____ RECORDS FOR PROCESSING
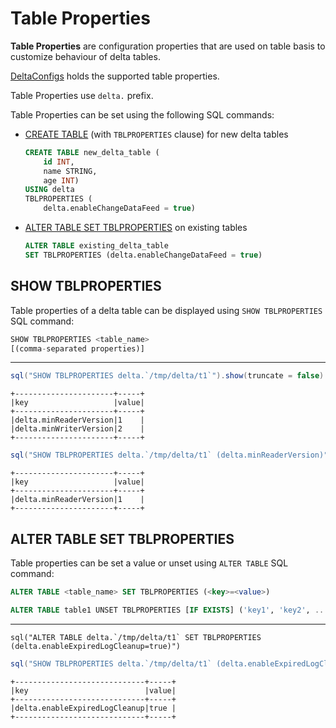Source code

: # Table Properties

**Table Properties** are configuration properties that are used on table basis to customize behaviour of delta tables.

[DeltaConfigs](../table-properties/DeltaConfigs.md) holds the supported table properties.

Table Properties use `delta.` prefix.

Table Properties can be set using the following SQL commands:

* [CREATE TABLE](../commands/create-table/CreateDeltaTableCommand.md) (with `TBLPROPERTIES` clause) for new delta tables

    ```sql
    CREATE TABLE new_delta_table (
        id INT,
        name STRING,
        age INT)
    USING delta
    TBLPROPERTIES (
        delta.enableChangeDataFeed = true)
    ```

* [ALTER TABLE SET TBLPROPERTIES](../commands/alter/AlterTableSetPropertiesDeltaCommand.md) on existing tables

    ```sql
    ALTER TABLE existing_delta_table
    SET TBLPROPERTIES (delta.enableChangeDataFeed = true)
    ```

## SHOW TBLPROPERTIES

Table properties of a delta table can be displayed using `SHOW TBLPROPERTIES` SQL command:

```sql
SHOW TBLPROPERTIES <table_name>
[(comma-separated properties)]
```

---

```scala
sql("SHOW TBLPROPERTIES delta.`/tmp/delta/t1`").show(truncate = false)
```

```text
+----------------------+-----+
|key                   |value|
+----------------------+-----+
|delta.minReaderVersion|1    |
|delta.minWriterVersion|2    |
+----------------------+-----+
```

```scala
sql("SHOW TBLPROPERTIES delta.`/tmp/delta/t1` (delta.minReaderVersion)").show(truncate = false)
```

```text
+----------------------+-----+
|key                   |value|
+----------------------+-----+
|delta.minReaderVersion|1    |
+----------------------+-----+
```

## ALTER TABLE SET TBLPROPERTIES

Table properties can be set a value or unset using `ALTER TABLE` SQL command:

```sql
ALTER TABLE <table_name> SET TBLPROPERTIES (<key>=<value>)
```

```sql
ALTER TABLE table1 UNSET TBLPROPERTIES [IF EXISTS] ('key1', 'key2', ...);
```

---

```text
sql("ALTER TABLE delta.`/tmp/delta/t1` SET TBLPROPERTIES (delta.enableExpiredLogCleanup=true)")
```

```scala
sql("SHOW TBLPROPERTIES delta.`/tmp/delta/t1` (delta.enableExpiredLogCleanup)").show(truncate = false)
```

```text
+-----------------------------+-----+
|key                          |value|
+-----------------------------+-----+
|delta.enableExpiredLogCleanup|true |
+-----------------------------+-----+
```
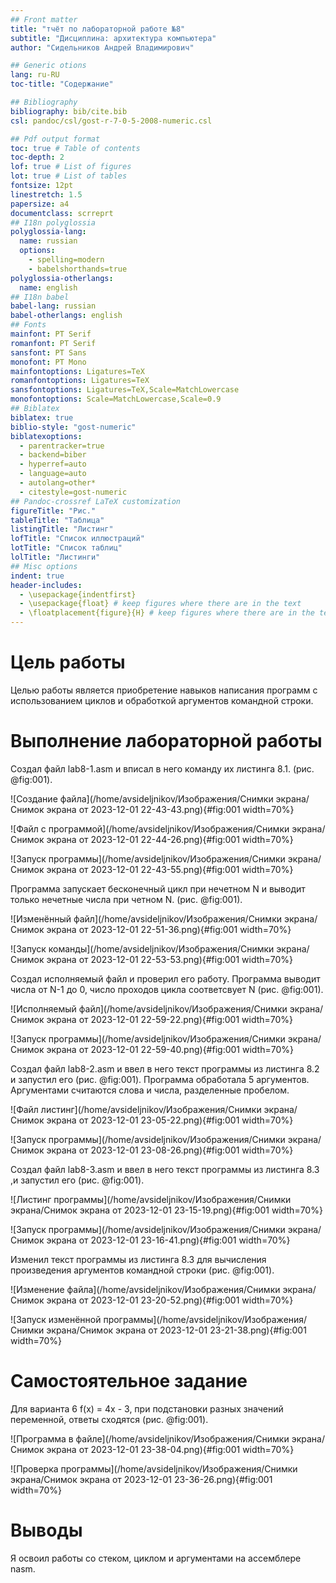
 ```yaml
---
## Front matter
title: "тчёт по лабораторной работе №8"
subtitle: "Дисциплина: архитектура компьютера"
author: "Сидельников Андрей Владимирович"

## Generic otions
lang: ru-RU
toc-title: "Содержание"

## Bibliography
bibliography: bib/cite.bib
csl: pandoc/csl/gost-r-7-0-5-2008-numeric.csl

## Pdf output format
toc: true # Table of contents
toc-depth: 2
lof: true # List of figures
lot: true # List of tables
fontsize: 12pt
linestretch: 1.5
papersize: a4
documentclass: scrreprt
## I18n polyglossia
polyglossia-lang:
  name: russian
  options:
	- spelling=modern
	- babelshorthands=true
polyglossia-otherlangs:
  name: english
## I18n babel
babel-lang: russian
babel-otherlangs: english
## Fonts
mainfont: PT Serif
romanfont: PT Serif
sansfont: PT Sans
monofont: PT Mono
mainfontoptions: Ligatures=TeX
romanfontoptions: Ligatures=TeX
sansfontoptions: Ligatures=TeX,Scale=MatchLowercase
monofontoptions: Scale=MatchLowercase,Scale=0.9
## Biblatex
biblatex: true
biblio-style: "gost-numeric"
biblatexoptions:
  - parentracker=true
  - backend=biber
  - hyperref=auto
  - language=auto
  - autolang=other*
  - citestyle=gost-numeric
## Pandoc-crossref LaTeX customization
figureTitle: "Рис."
tableTitle: "Таблица"
listingTitle: "Листинг"
lofTitle: "Список иллюстраций"
lotTitle: "Список таблиц"
lolTitle: "Листинги"
## Misc options
indent: true
header-includes:
  - \usepackage{indentfirst}
  - \usepackage{float} # keep figures where there are in the text
  - \floatplacement{figure}{H} # keep figures where there are in the text
---
```


# Цель работы

Целью работы является приобретение навыков написания программ с использованием циклов и обработкой аргументов командной строки.

# Выполнение лабораторной работы

Создал файл lab8-1.asm и вписал в него команду их листинга 8.1. (рис. @fig:001).

![Создание файла](/home/avsideljnikov/Изображения/Снимки экрана/Снимок экрана от 2023-12-01 22-43-43.png){#fig:001 width=70%}

![Файл с программой](/home/avsideljnikov/Изображения/Снимки экрана/Снимок экрана от 2023-12-01 22-44-26.png){#fig:001 width=70%}

![Запуск программы](/home/avsideljnikov/Изображения/Снимки экрана/Снимок экрана от 2023-12-01 22-43-55.png){#fig:001 width=70%}

Программа запускает бесконечный цикл при нечетном N и выводит только нечетные числа при четном N. (рис. @fig:001).

![Изменённый файл](/home/avsideljnikov/Изображения/Снимки экрана/Снимок экрана от 2023-12-01 22-51-36.png){#fig:001 width=70%}

![Запуск команды](/home/avsideljnikov/Изображения/Снимки экрана/Снимок экрана от 2023-12-01 22-53-53.png){#fig:001 width=70%}

Создал исполняемый файл и проверил его работу. Программа выводит числа от N-1 до 0, число проходов цикла соответсвует N (рис. @fig:001).

![Исполняемый файл](/home/avsideljnikov/Изображения/Снимки экрана/Снимок экрана от 2023-12-01 22-59-22.png){#fig:001 width=70%}

![Запуск программы](/home/avsideljnikov/Изображения/Снимки экрана/Снимок экрана от 2023-12-01 22-59-40.png){#fig:001 width=70%}

Создал файл lab8-2.asm и ввел в него текст программы из листинга 8.2 и запустил его (рис. @fig:001).  Программа обработала 5 аргументов. Аргументами считаются слова и числа, разделенные пробелом.

![Файл листинг](/home/avsideljnikov/Изображения/Снимки экрана/Снимок экрана от 2023-12-01 23-05-22.png){#fig:001 width=70%}

![Запуск программы](/home/avsideljnikov/Изображения/Снимки экрана/Снимок экрана от 2023-12-01 23-08-26.png){#fig:001 width=70%}

Создал файл lab8-3.asm и ввел в него текст программы из листинга 8.3 ,и запустил его (рис. @fig:001). 

![Листинг программы](/home/avsideljnikov/Изображения/Снимки экрана/Снимок экрана от 2023-12-01 23-15-19.png){#fig:001 width=70%}

![Запуск программы](/home/avsideljnikov/Изображения/Снимки экрана/Снимок экрана от 2023-12-01 23-16-41.png){#fig:001 width=70%}

Изменил текст программы из листинга 8.3 для вычисления произведения аргументов командной строки (рис. @fig:001). 

![Изменение файла](/home/avsideljnikov/Изображения/Снимки экрана/Снимок экрана от 2023-12-01 23-20-52.png){#fig:001 width=70%}

![Запуск изменённой программы](/home/avsideljnikov/Изображения/Снимки экрана/Снимок экрана от 2023-12-01 23-21-38.png){#fig:001 width=70%}

# Самостоятельное задание

Для варианта 6 f(x) = 4x - 3, при подстановки разных значений переменной, ответы сходятся (рис. @fig:001). 

![Программа в файле](/home/avsideljnikov/Изображения/Снимки экрана/Снимок экрана от 2023-12-01 23-38-04.png){#fig:001 width=70%}

![Проверка программы](/home/avsideljnikov/Изображения/Снимки экрана/Снимок экрана от 2023-12-01 23-36-26.png){#fig:001 width=70%}


# Выводы

Я освоил работы со стеком, циклом и аргументами на ассемблере nasm.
________
▶ **TRY IT**
The answer must be the number of lines in the records where the string "figures" is found, stated alone.

▶ **WRITTEN REPLY**
3